The only person in a kimono at a recent Japanese government meeting on flying cars was Kotaro Chiba, a former online-game executive turned financier of a very specific kind.
For Chiba, 44, who wears the kimono on special occasions to show his pride in Japanese culture, is gathering money for what he calls the Drone Fund.
It invests in unmanned vehicles to survey buildings, make deliveries and take aerial photos for tourist boards; hover scooters; and a pilotless cargo craft that’s seeking to make it all the way from Japan to Silicon Valley in one go.
Chiba is at the forefront of an industry that’s only years away from changing our lives. In five to 10 years, the skies could be alive with drones delivering goods, according to McKinsey & Co. Ten to 15 years out, you could be heading to work in a flying taxi, the consultancy says. “It’s like a gold rush in the air,” Chiba said in an interview from his office in central Tokyo.
And “the first movers will reap the best results.”
Chiba’s fund forms part of Japan’s drive to regain its technological edge through drones after the country fell behind in other areas, such as ride-hailing, autonomous driving and connected cars.
But the country has work to do to catch up with other markets such as the US and China when it comes to the commercial drone industry.
Chiba started his first Drone Fund, which was small and oversubscribed, in 2017.
He put in ¥150mn ($1.3mn) of his own money.
He’s currently raising as much as ¥5bn for the second one, which he aims to close by the end of the year.

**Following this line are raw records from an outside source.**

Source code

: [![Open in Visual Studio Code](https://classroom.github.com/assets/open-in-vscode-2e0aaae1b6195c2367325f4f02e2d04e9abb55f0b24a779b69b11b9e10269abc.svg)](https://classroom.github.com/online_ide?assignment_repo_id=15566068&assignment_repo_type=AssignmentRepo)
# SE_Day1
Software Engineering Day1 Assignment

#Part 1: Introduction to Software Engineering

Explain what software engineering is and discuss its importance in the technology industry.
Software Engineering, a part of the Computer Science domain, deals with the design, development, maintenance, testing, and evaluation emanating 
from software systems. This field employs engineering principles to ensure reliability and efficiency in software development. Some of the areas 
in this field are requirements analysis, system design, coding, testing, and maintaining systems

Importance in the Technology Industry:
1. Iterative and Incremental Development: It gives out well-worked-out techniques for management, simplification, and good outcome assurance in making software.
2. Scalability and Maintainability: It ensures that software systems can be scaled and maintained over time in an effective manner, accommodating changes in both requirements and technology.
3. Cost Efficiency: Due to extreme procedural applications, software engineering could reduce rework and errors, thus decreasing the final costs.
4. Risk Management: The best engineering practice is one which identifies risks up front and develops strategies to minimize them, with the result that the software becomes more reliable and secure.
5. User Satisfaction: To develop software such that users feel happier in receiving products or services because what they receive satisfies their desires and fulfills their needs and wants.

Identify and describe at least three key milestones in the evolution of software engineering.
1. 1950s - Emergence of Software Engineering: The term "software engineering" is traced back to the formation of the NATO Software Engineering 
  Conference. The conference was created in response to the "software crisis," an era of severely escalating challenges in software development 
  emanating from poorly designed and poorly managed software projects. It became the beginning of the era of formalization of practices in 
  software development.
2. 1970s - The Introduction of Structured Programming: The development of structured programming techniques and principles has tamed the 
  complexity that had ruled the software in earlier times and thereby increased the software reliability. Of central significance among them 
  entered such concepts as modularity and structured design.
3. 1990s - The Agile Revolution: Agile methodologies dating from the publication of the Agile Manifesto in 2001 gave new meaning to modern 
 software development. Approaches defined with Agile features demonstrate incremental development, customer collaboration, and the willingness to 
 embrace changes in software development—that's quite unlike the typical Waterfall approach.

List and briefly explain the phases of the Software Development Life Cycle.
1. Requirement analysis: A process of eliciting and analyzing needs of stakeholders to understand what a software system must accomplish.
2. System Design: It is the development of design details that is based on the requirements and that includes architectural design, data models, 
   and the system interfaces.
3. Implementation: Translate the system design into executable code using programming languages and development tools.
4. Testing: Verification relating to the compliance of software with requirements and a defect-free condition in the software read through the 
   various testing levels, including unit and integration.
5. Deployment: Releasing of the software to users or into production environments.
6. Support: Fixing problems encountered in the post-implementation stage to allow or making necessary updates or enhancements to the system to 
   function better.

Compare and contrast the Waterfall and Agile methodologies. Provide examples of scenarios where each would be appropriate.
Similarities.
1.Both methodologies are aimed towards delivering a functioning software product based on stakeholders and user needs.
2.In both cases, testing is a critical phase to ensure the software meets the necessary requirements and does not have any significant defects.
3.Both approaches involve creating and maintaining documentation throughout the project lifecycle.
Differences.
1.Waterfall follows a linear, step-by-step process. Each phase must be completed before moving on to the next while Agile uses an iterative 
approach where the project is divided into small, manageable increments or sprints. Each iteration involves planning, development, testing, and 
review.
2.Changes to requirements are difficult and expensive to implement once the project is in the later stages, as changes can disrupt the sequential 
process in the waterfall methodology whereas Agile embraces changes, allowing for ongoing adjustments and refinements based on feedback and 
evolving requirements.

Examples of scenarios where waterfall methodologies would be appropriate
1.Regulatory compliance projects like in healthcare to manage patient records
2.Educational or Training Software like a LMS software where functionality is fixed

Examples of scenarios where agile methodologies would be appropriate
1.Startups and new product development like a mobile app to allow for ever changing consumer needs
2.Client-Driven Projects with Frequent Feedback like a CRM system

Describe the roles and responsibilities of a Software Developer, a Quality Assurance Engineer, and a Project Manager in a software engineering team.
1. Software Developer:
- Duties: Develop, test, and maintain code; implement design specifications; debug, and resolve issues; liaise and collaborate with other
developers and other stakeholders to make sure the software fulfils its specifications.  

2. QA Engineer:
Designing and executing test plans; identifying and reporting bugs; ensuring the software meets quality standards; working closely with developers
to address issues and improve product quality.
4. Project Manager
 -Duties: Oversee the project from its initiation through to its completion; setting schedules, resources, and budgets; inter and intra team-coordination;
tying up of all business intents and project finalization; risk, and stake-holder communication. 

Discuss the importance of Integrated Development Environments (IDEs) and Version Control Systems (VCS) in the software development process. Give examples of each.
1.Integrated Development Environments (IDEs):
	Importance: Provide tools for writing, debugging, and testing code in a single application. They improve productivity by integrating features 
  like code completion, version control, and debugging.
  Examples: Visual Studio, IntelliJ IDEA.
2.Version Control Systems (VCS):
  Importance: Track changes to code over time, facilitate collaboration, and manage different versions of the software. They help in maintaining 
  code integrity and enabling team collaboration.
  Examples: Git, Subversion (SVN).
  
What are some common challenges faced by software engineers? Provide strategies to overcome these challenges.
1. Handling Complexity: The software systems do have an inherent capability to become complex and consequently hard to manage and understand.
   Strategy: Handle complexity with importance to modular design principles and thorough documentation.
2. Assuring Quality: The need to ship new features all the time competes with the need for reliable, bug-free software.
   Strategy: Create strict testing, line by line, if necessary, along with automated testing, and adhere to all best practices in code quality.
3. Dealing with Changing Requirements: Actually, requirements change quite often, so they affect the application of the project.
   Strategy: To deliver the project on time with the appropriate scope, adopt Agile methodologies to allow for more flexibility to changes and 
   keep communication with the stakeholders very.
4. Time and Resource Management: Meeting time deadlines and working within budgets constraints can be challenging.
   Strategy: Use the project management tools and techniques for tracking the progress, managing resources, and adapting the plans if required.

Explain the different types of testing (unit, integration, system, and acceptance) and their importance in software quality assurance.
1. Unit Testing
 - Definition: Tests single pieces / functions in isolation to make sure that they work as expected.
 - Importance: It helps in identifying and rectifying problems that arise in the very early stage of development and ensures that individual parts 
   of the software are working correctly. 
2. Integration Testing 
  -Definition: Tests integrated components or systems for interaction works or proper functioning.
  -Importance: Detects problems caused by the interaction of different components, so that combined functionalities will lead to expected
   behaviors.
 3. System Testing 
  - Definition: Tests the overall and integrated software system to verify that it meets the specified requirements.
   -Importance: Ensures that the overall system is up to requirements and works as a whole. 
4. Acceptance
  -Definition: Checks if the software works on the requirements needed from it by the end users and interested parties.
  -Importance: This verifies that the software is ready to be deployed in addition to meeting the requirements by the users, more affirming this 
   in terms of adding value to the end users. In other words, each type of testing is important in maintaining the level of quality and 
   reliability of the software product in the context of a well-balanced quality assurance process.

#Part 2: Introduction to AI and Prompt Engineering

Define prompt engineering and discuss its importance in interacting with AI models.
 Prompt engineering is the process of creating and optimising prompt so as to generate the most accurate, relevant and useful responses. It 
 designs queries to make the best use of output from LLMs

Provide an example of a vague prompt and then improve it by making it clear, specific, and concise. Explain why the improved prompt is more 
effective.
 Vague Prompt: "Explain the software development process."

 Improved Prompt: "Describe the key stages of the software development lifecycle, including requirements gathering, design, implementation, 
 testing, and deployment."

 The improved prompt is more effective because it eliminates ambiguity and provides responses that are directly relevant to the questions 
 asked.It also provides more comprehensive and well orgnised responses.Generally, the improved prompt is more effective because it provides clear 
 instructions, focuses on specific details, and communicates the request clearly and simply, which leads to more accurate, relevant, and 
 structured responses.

He’s already lined up money from Mizuho Bank Ltd, KDDI Corp, and the Japanese soccer star and angel investor Keisuke Honda.
When that closes, he plans to gather as much as ¥50bn for a third one by about 2020. The Japanese government, which has provided some financial backing for the funds, is trying to create the laws and infrastructure needed to put flying cars into the sky in the next decade.
It formed a group in August for this purpose, which includes big names such as Uber Technologies Inc and Boeing Co.
The government sees uses for drone technology in everything from tourism to getting supplies to remote islands or mountainous areas in times of disaster. His ¥5bn fund will be a “drop in the ocean,” Chiba told attendees at the group’s inaugural gathering.
But if Tokyo could become the first city to prove that flying cars can work, money would surge into the area. A day after the meeting, Uber shortlisted Japan as one of the five locations it’s considering for the commercial launch of its air taxis. Venture funds specialising in drones are rare. The US-based Commercial Drone Fund and China’s DJI-backed Skyfund are the other two that have raised more than $10mn, according to Chiba.) That’s partly because they take more time to deliver returns than other investments.
But the potential market size is huge.
McKinsey estimates it could be as big as $46bn in the US alone by 2026. In Japan, it could reach $20bn by 2025, according to a forecast by Japanese drone startup Skyrobot Inc.
A major hurdle for integrating drones into society is concerns over safety. One deadly accident could set the nascent industry back by years. Another obstacle is the difficulty in creating a regulatory framework for the unmanned craft from scratch, which ties to both safety and privacy issues.
Japan is among the first countries to regulate the flying of hobby drones, banning them from densely populated areas, and its initial plan for drone taxis is to allow them to operate only between remote islands and in mountainous areas. Chiba has already made 22 investments in drone companies through his first fund. They include Aerial Lab Industries Inc, a startup that plans to introduce a bike that can hover a few meters above the ground in Tokyo in 2022.